Below: baby blue tits: aaaah!

As an addendum, I've heard the drumming of woodpeckers a few times in the woods at the back of the house, but never seen one. Whilst I was scanning the trees with the binocs laid on the bed as already described, I looked up and down the trunk of a huge ash at the foot of the garden, which has only just come into leaf. To my delight, a woodpecker flew directly into my field of view, alighting on the sunlit trunk for a second, then flying off again. I had no time to study it, but got a good impression of its size and markings, leaving me in no doubt that it was a Great Spotted Woodpecker. First time I've ever seen one, despite hearing them all my life.

Below: Great Spotted Woodpecker

Next year, I may try and build a box for Long-Tailed Tits, which seem to be common where we live. I'd also love a Tawny Owl box, as these lovely animals call all night in the woods, but are so hard to spot.

Below: Long-tailed Tit

Then there's the Treecreepers, the Wrens, Robins, bats. It's all happening! I had a normally cautious Jay so close I could have touched it, had I dared move, last weekend. Beautiful bird, and bags of intelligence by the way it peered intently at me, as most of the Corvids do.

Below: a Jay

The next bit in the bird saga came last weekend, when we'd been out overnight at a friend's house, after the Peace in the Park festival in Endcliffe Park, Sheffield (see Jude's blog article about it here). Jude was upstairs when I noticed our cat, Towser, peering intently beneath the sofa in our living room. Behind the sofa is a fireplace, boarded over with a sheet of plywood.

As I looked to see what he was after, I heard a distinct scratching, fluttering noise. There was a bird down the chimney! Lucky bird. Of all the chimneys it could have fallen down, it chose one with no gas fire, just a sheet of thin plywood!

I dragged the sofa out of the way, unscrewed the plywood and peered inside. There sat the dirtiest young Starling I've ever seen, covered in sooty dust, but crouched defiantly and gazing up at me with its shiny black eye, as if saying "come on then, if you're 'ard enough!"

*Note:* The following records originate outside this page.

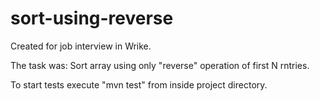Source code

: # sort-using-reverse

Created for job interview in Wrike.

The task was: Sort array using only "reverse" operation of first N rntries.

To start tests execute "mvn test" from inside project directory.
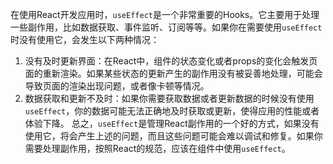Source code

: 在使用React开发应用时，`useEffect`是一个非常重要的Hooks。它主要用于处理一些副作用，比如数据获取、事件监听、订阅等等。如果你在需要使用`useEffect`时没有使用它，会发生以下两种情况：
1. 没有及时更新界面：在React中，组件的状态变化或者props的变化会触发页面的重新渲染。如果某些状态的更新产生的副作用没有被妥善地处理，可能会导致页面的渲染出现问题，或者像卡顿等情况。
2. 数据获取和更新不及时：如果你需要获取数据或者更新数据的时候没有使用`useEffect`，你的数据可能无法正确地及时获取或更新，使得应用的性能或者体验下降。
总之，`useEffect`是管理React副作用的一个好的方式，如果没有使用它，将会产生上述的问题，而且这些问题可能会难以调试和修复。如果你需要处理副作用，按照React的规范，应该在组件中使用`useEffect`。
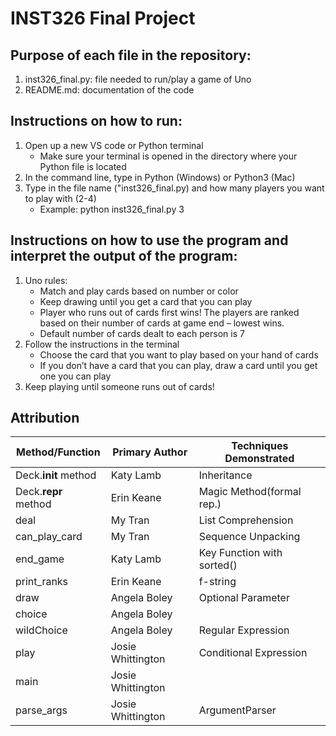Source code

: # **INST326 Final Project**
## Purpose of each file in the repository:
1. inst326_final.py: file needed to run/play a game of Uno
2. README.md: documentation of the code

## Instructions on how to run:
1. Open up a new VS code or Python terminal
    - Make sure your terminal is opened in the directory where your Python file is located
2. In the command line, type in Python (Windows) or Python3 (Mac)
3. Type in the file name ("inst326_final.py) and how many players you want to play with (2-4)
    - Example: python inst326_final.py 3

## Instructions on how to use the program and interpret the output of the program:
1. Uno rules: 
    - Match and play cards based on number or color
    - Keep drawing until you get a card that you can play
    - Player who runs out of cards first wins! The players are ranked based on their number of cards at game end – lowest wins.
    - Default number of cards dealt to each person is 7
2. Follow the instructions in the terminal
    - Choose the card that you want to play based on your hand of cards
    - If you don’t have a card that you can play, draw a card until you get one you can play
3. Keep playing until someone runs out of cards!

## Attribution
| Method/Function | Primary Author | Techniques Demonstrated |
| --------------- | -------------- | ----------------------- |
| Deck.__init__ method| Katy Lamb     | Inheritance   |
| Deck.__repr__ method    | Erin Keane     | Magic Method(formal rep.)|
|deal  |  My Tran | List Comprehension |
|can_play_card  | My Tran | Sequence Unpacking |
| end_game | Katy Lamb | Key Function with sorted() |
| print_ranks | Erin Keane | f-string |
|draw | Angela Boley | Optional Parameter |
| choice | Angela Boley |                  |
| wildChoice | Angela Boley | Regular Expression |
| play | Josie Whittington | Conditional Expression |
| main | Josie Whittington |                        |
| parse_args | Josie Whittington | ArgumentParser |

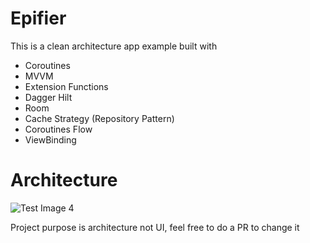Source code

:# Epifier
This is a clean architecture app example built with

- Coroutines
- MVVM
- Extension Functions
- Dagger Hilt
- Room
- Cache Strategy (Repository Pattern)
- Coroutines Flow
- ViewBinding

# Architecture

![Test Image 4](https://developer.android.com/topic/libraries/architecture/images/final-architecture.png)

Project purpose is architecture not UI, feel free to do a PR to change it
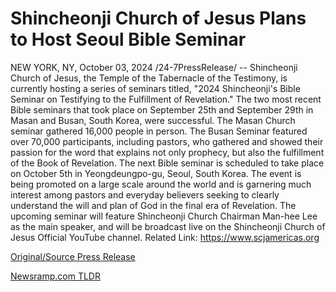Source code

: # Shincheonji Church of Jesus Plans to Host Seoul Bible Seminar

NEW YORK, NY, October 03, 2024 /24-7PressRelease/ -- Shincheonji Church of Jesus, the Temple of the Tabernacle of the Testimony, is currently hosting a series of seminars titled, "2024 Shincheonji's Bible Seminar on Testifying to the Fulfillment of Revelation."   The two most recent Bible seminars that took place on September 25th and September 29th in Masan and Busan, South Korea, were successful. The Masan Church seminar gathered 16,000 people in person. The Busan Seminar featured over 70,000 participants, including pastors, who gathered and showed their passion for the word that explains not only prophecy, but also the fulfillment of the Book of Revelation.  The next Bible seminar is scheduled to take place on October 5th in Yeongdeungpo-gu, Seoul, South Korea. The event is being promoted on a large scale around the world and is garnering much interest among pastors and everyday believers seeking to clearly understand the will and plan of God in the final era of Revelation.   The upcoming seminar will feature Shincheonji Church Chairman Man-hee Lee as the main speaker, and will be broadcast live on the Shincheonji Church of Jesus Official YouTube channel.  Related Link: https://www.scjamericas.org 

[Original/Source Press Release](https://www.24-7pressrelease.com/press-release/514906/shincheonji-church-of-jesus-plans-to-host-seoul-bible-seminar) 

[Newsramp.com TLDR](https://newsramp.com/None) 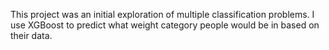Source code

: This project was an initial exploration of multiple classification problems. I use XGBoost to predict what weight category people would be in based on their data.
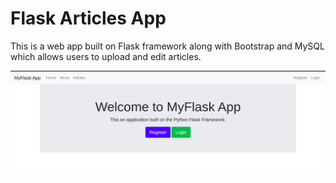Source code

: # Flask Articles App
This is a web app built on Flask framework along with Bootstrap and MySQL which allows users to upload and edit articles.

![Web App](https://github.com/howlettjames/Flask-Articles-App/blob/main/Test/running.png "Running")
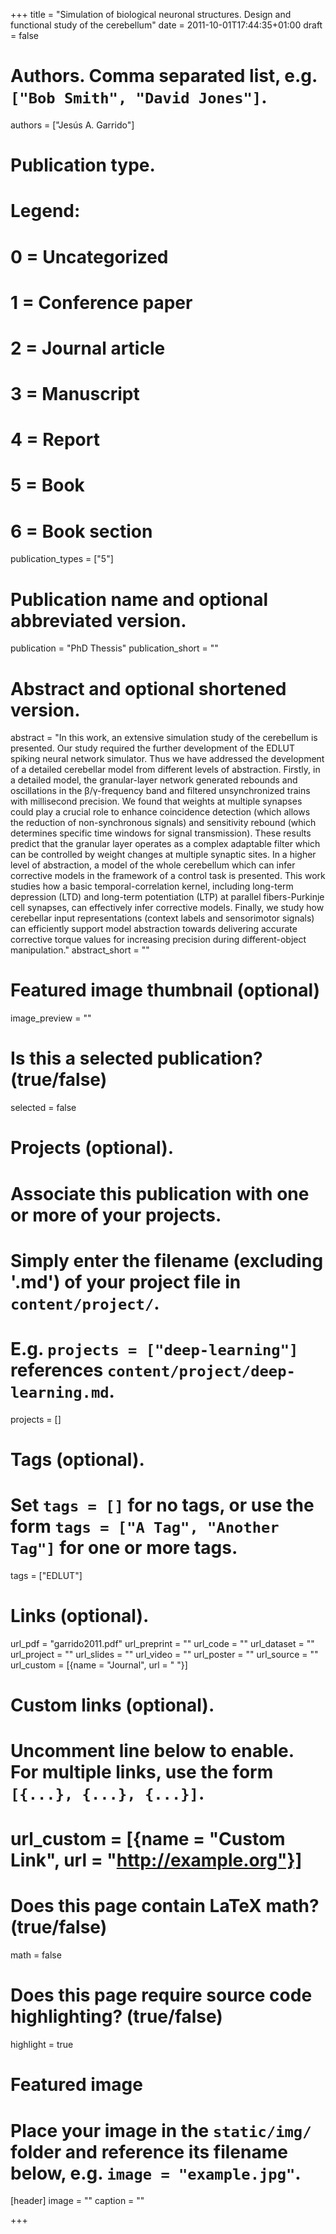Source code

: +++
title = "Simulation of biological neuronal structures. Design and functional study of the cerebellum"
date = 2011-10-01T17:44:35+01:00
draft = false

# Authors. Comma separated list, e.g. `["Bob Smith", "David Jones"]`.
authors = ["Jesús A. Garrido"]

# Publication type.
# Legend:
# 0 = Uncategorized
# 1 = Conference paper
# 2 = Journal article
# 3 = Manuscript
# 4 = Report
# 5 = Book
# 6 = Book section
publication_types = ["5"]

# Publication name and optional abbreviated version.
publication = "PhD Thessis"
publication_short = ""

# Abstract and optional shortened version.
abstract = "In this work, an extensive simulation study of the cerebellum is presented. Our study required the further development of the EDLUT spiking neural network simulator. Thus we have addressed the development of a detailed cerebellar model from different levels of abstraction. Firstly, in a detailed model, the granular-layer network generated rebounds and oscillations in the β/γ-frequency band and filtered unsynchronized trains with millisecond precision. We found that weights at multiple synapses could play a crucial role to enhance coincidence detection (which allows the reduction of non-synchronous signals) and sensitivity rebound (which determines specific time windows for signal transmission). These results predict that the granular layer operates as a complex adaptable filter which can be controlled by weight changes at multiple synaptic sites. In a higher level of abstraction, a model of the whole cerebellum which can infer corrective models in the framework of a control task is presented. This work studies how a basic temporal-correlation kernel, including long-term depression (LTD) and long-term potentiation (LTP) at parallel fibers-Purkinje cell synapses, can effectively infer corrective models. Finally, we study how cerebellar input representations (context labels and sensorimotor signals) can efficiently support model abstraction towards delivering accurate corrective torque values for increasing precision during different-object manipulation."
abstract_short = ""

# Featured image thumbnail (optional)
image_preview = ""

# Is this a selected publication? (true/false)
selected = false

# Projects (optional).
#   Associate this publication with one or more of your projects.
#   Simply enter the filename (excluding '.md') of your project file in `content/project/`.
#   E.g. `projects = ["deep-learning"]` references `content/project/deep-learning.md`.
projects = []

# Tags (optional).
#   Set `tags = []` for no tags, or use the form `tags = ["A Tag", "Another Tag"]` for one or more tags.
tags = ["EDLUT"]

# Links (optional).
url_pdf = "garrido2011.pdf"
url_preprint = ""
url_code = ""
url_dataset = ""
url_project = ""
url_slides = ""
url_video = ""
url_poster = ""
url_source = ""
url_custom = [{name = "Journal", url = " "}]

# Custom links (optional).
#   Uncomment line below to enable. For multiple links, use the form `[{...}, {...}, {...}]`.
# url_custom = [{name = "Custom Link", url = "http://example.org"}]

# Does this page contain LaTeX math? (true/false)
math = false

# Does this page require source code highlighting? (true/false)
highlight = true

# Featured image
# Place your image in the `static/img/` folder and reference its filename below, e.g. `image = "example.jpg"`.
[header]
image = ""
caption = ""

+++

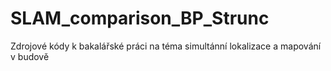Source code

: # SLAM_comparison_BP_Strunc
Zdrojové kódy k bakalářské práci na téma simultánní lokalizace a mapování v budově
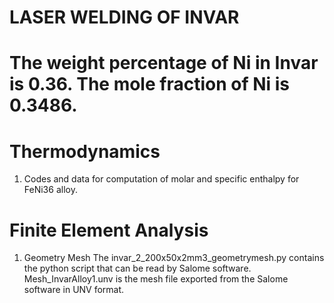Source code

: # LASER WELDING OF INVAR
# The weight percentage of Ni in Invar is 0.36. The mole fraction of Ni is 0.3486.

# Thermodynamics

1. Codes and data for computation of molar and specific enthalpy for FeNi36 alloy.

# Finite Element Analysis

1. Geometry Mesh
   The invar_2_200x50x2mm3_geometrymesh.py contains the python script that can be read by Salome software.
   Mesh_InvarAlloy1.unv is the mesh file exported from the Salome software in UNV format.

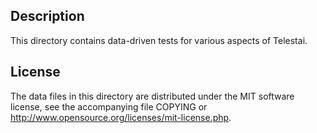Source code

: Description
------------

This directory contains data-driven tests for various aspects of Telestai.

License
--------

The data files in this directory are distributed under the MIT software
license, see the accompanying file COPYING or
http://www.opensource.org/licenses/mit-license.php.

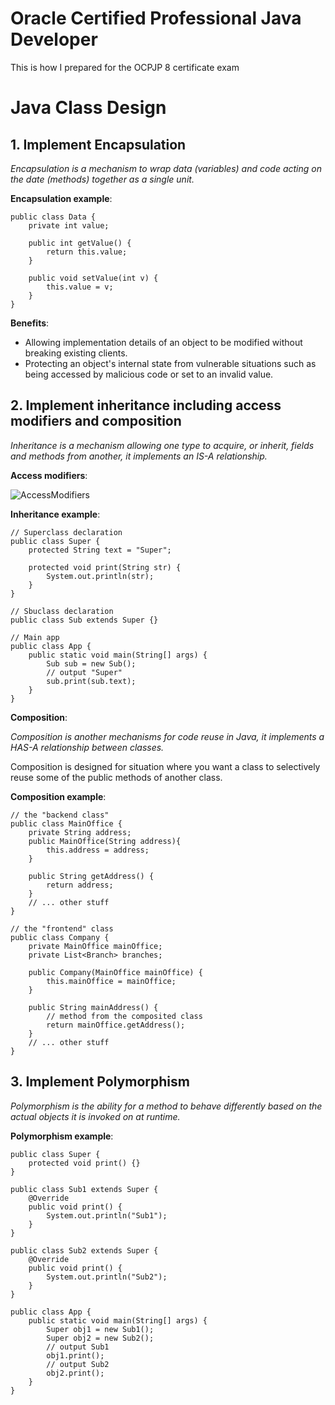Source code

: # Oracle Certified Professional Java Developer

This is how I prepared for the OCPJP 8 certificate exam

# Java Class Design

## 1. Implement Encapsulation

*Encapsulation is a mechanism to wrap data (variables) and code acting on the date (methods) together as a single unit.*

**Encapsulation example**:

    public class Data {
    	private int value;
    
    	public int getValue() {
    		return this.value;
    	}
    	
    	public void setValue(int v) {
    		this.value = v;
    	}
    }

**Benefits**:

- Allowing implementation details of an object to be modified without breaking existing clients.
- Protecting an object's internal state from vulnerable situations such as being accessed by malicious code or set to an invalid value.

## 2. Implement inheritance including access modifiers and composition

*Inheritance is a mechanism allowing one type to acquire, or inherit, fields and methods from another, it implements an IS-A relationship.*

**Access modifiers**:

![AccessModifiers](https://www.cdn.geeksforgeeks.org/wp-content/uploads/Access-Modifiers-in-Java.png)

**Inheritance example**:

    // Superclass declaration
    public class Super {
    	protected String text = "Super";
    	
    	protected void print(String str) {
    		System.out.println(str);
    	}
    }
    
    // Sbuclass declaration
    public class Sub extends Super {}
    
    // Main app
    public class App {
    	public static void main(String[] args) {
    		Sub sub = new Sub();
    		// output "Super"
    		sub.print(sub.text);
    	}
    }

**Composition**:

*Composition is another mechanisms for code reuse in Java, it implements a HAS-A relationship between classes.*

Composition is designed for situation where you want a class to selectively reuse some of the public methods of another class.

**Composition example**:

    // the "backend class"
    public class MainOffice {
    	private String address;
    	public MainOffice(String address){
    		this.address = address;
    	}
    
    	public String getAddress() {
    		return address;
    	}
    	// ... other stuff
    }
    
    // the "frontend" class
    public class Company {
    	private MainOffice mainOffice;
    	private List<Branch> branches;
    	
    	public Company(MainOffice mainOffice) {
    		this.mainOffice = mainOffice;
    	}
    	
    	public String mainAddress() {
    		// method from the composited class
    		return mainOffice.getAddress();
    	}
    	// ... other stuff
    }

## 3. Implement Polymorphism

*Polymorphism is the ability for a method to behave differently based on the actual objects it is invoked on at runtime.*

**Polymorphism example**:

    public class Super {
    	protected void print() {}
    }
    
    public class Sub1 extends Super {
    	@Override
    	public void print() {
    		System.out.println("Sub1");
    	}
    }
    
    public class Sub2 extends Super {
    	@Override
    	public void print() {
    		System.out.println("Sub2");
    	}
    }
    
    public class App {
    	public static void main(String[] args) {
    		Super obj1 = new Sub1();
    		Super obj2 = new Sub2();
    		// output Sub1
    		obj1.print();
    		// output Sub2
    		obj2.print();
    	}
    }
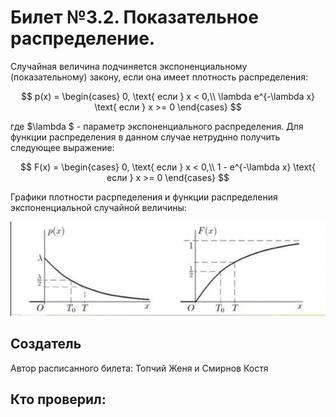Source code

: # Билет №3.2. Показательное распределение.

Случайная величина подчиняется экспоненциальному (показательному) закону, если она имеет плотность
распределения:

$$ p(x) =
\begin{cases}
0, \text{ если }  x < 0,\\
\lambda e^{-\lambda x} \text{ если } x >= 0
\end{cases}
$$

где  $\lambda $  - параметр экспоненциального распределения. Для функции распределения в данном случае нетруднно получить следующее выражение:

$$ F(x) =
\begin{cases}
0, \text{ если }  x < 0,\\
1 - e^{-\lambda x} \text{ если } x >= 0
\end{cases}
$$

Графики плотности расрпеделения и функции распределения экспоненциальной случайной величины:  

![](./images/1.png)

## Создатель

Автор расписанного билета: Топчий Женя и Смирнов Костя

Кто проверил:
- 
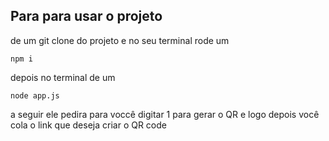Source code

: ## Para para usar o projeto
de um git clone do projeto e no seu terminal rode um

    npm i

depois no terminal de um 

    node app.js
    
a seguir ele pedira para voccê digitar 1 para gerar o QR e
logo depois você cola o link que deseja criar o QR code

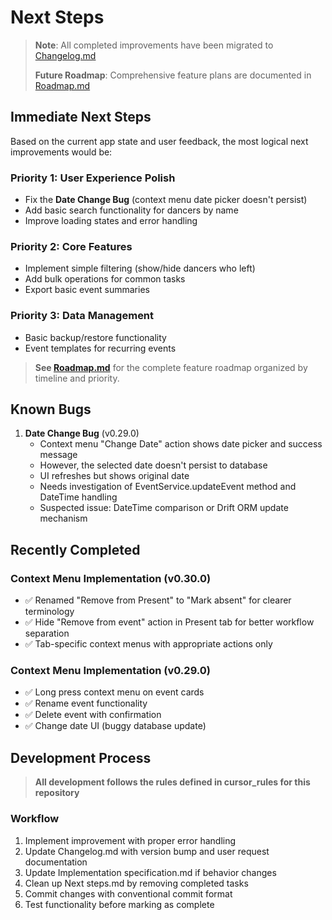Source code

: # Next Steps

> **Note**: All completed improvements have been migrated to [Changelog.md](./Changelog.md)
> 
> **Future Roadmap**: Comprehensive feature plans are documented in [Roadmap.md](./Roadmap.md)

## Immediate Next Steps

Based on the current app state and user feedback, the most logical next improvements would be:

### Priority 1: User Experience Polish
- Fix the **Date Change Bug** (context menu date picker doesn't persist)
- Add basic search functionality for dancers by name
- Improve loading states and error handling

### Priority 2: Core Features
- Implement simple filtering (show/hide dancers who left)
- Add bulk operations for common tasks
- Export basic event summaries

### Priority 3: Data Management
- Basic backup/restore functionality
- Event templates for recurring events

> **See [Roadmap.md](./Roadmap.md)** for the complete feature roadmap organized by timeline and priority.

## Known Bugs

1. **Date Change Bug** (v0.29.0)
   - Context menu "Change Date" action shows date picker and success message
   - However, the selected date doesn't persist to database
   - UI refreshes but shows original date
   - Needs investigation of EventService.updateEvent method and DateTime handling
   - Suspected issue: DateTime comparison or Drift ORM update mechanism

## Recently Completed

### Context Menu Implementation (v0.30.0)
- ✅ Renamed "Remove from Present" to "Mark absent" for clearer terminology
- ✅ Hide "Remove from event" action in Present tab for better workflow separation
- ✅ Tab-specific context menus with appropriate actions only

### Context Menu Implementation (v0.29.0)
- ✅ Long press context menu on event cards
- ✅ Rename event functionality
- ✅ Delete event with confirmation
- ✅ Change date UI (buggy database update)

## Development Process

> **All development follows the rules defined in cursor_rules for this repository**

### Workflow
1. Implement improvement with proper error handling
2. Update Changelog.md with version bump and user request documentation
3. Update Implementation specification.md if behavior changes
4. Clean up Next steps.md by removing completed tasks
5. Commit changes with conventional commit format
6. Test functionality before marking as complete
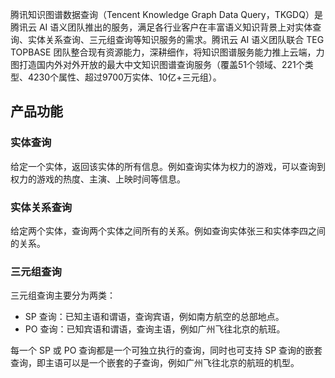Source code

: 腾讯知识图谱数据查询（Tencent Knowledge Graph Data Query，TKGDQ）是腾讯云 AI 语义团队推出的服务，满足各行业客户在丰富语义知识背景上对实体查询、实体关系查询、三元组查询等知识服务的需求。腾讯云 AI 语义团队联合 TEG TOPBASE 团队整合现有资源能力，深耕细作，将知识图谱服务能力推上云端，力图打造国内外对外开放的最大中文知识图谱查询服务（覆盖51个领域、221个类型、4230个属性、超过9700万实体、10亿+三元组）。

## 产品功能

### 实体查询
给定一个实体，返回该实体的所有信息。例如查询实体为权力的游戏，可以查询到权力的游戏的热度、主演、上映时间等信息。
### 实体关系查询
给定两个实体，查询两个实体之间所有的关系。例如查询实体张三和实体李四之间的关系。
### 三元组查询
三元组查询主要分为两类：
- SP 查询：已知主语和谓语，查询宾语，例如南方航空的总部地点。
- PO 查询：已知宾语和谓语，查询主语，例如广州飞往北京的航班。

每一个 SP 或 PO 查询都是一个可独立执行的查询，同时也可支持 SP 查询的嵌套查询，即主语可以是一个嵌套的子查询，例如广州飞往北京的航班的机型。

I put the board back in place, then closed the curtains, to stop it trying to fly through the window and breaking its neck, then took the board away. Immediately it tried to fly out, and flew to the top of the curtains where a small chink of light shone in. I managed to get hold of it, and carefully prised its claws off the fabric, then took it out the doors at the back. I let it go and it flew a few yards to sit on the fence, where it glared at me, as if it was all my fault, then let out a croaky squawk, before indulging in some serious beak-wiping on top of the fence (classic inter-species bird behaviour indicating displaced aggression, presumably, in this case, at me).


The croak made me think it might be dehydrated and hungry, so I crumbled up some horrible caramel ryvitas, and put them with a bowl of water on the bird table on the opposite side of the decking. The starling watched me and when I returned inside, flew across, hoovering up the crumbs, before taking several long drinks of water.

I watched it until it flew off, and felt smug for the rest of the day.

Below: "it's all your fault!"

Incidentally, there's a Starling in our neighbourhood who does a great impression of a mobile phone ringtone!

I knew living next to the woods would be good. All I need now is to see the badgers which make so much noise when darkness falls...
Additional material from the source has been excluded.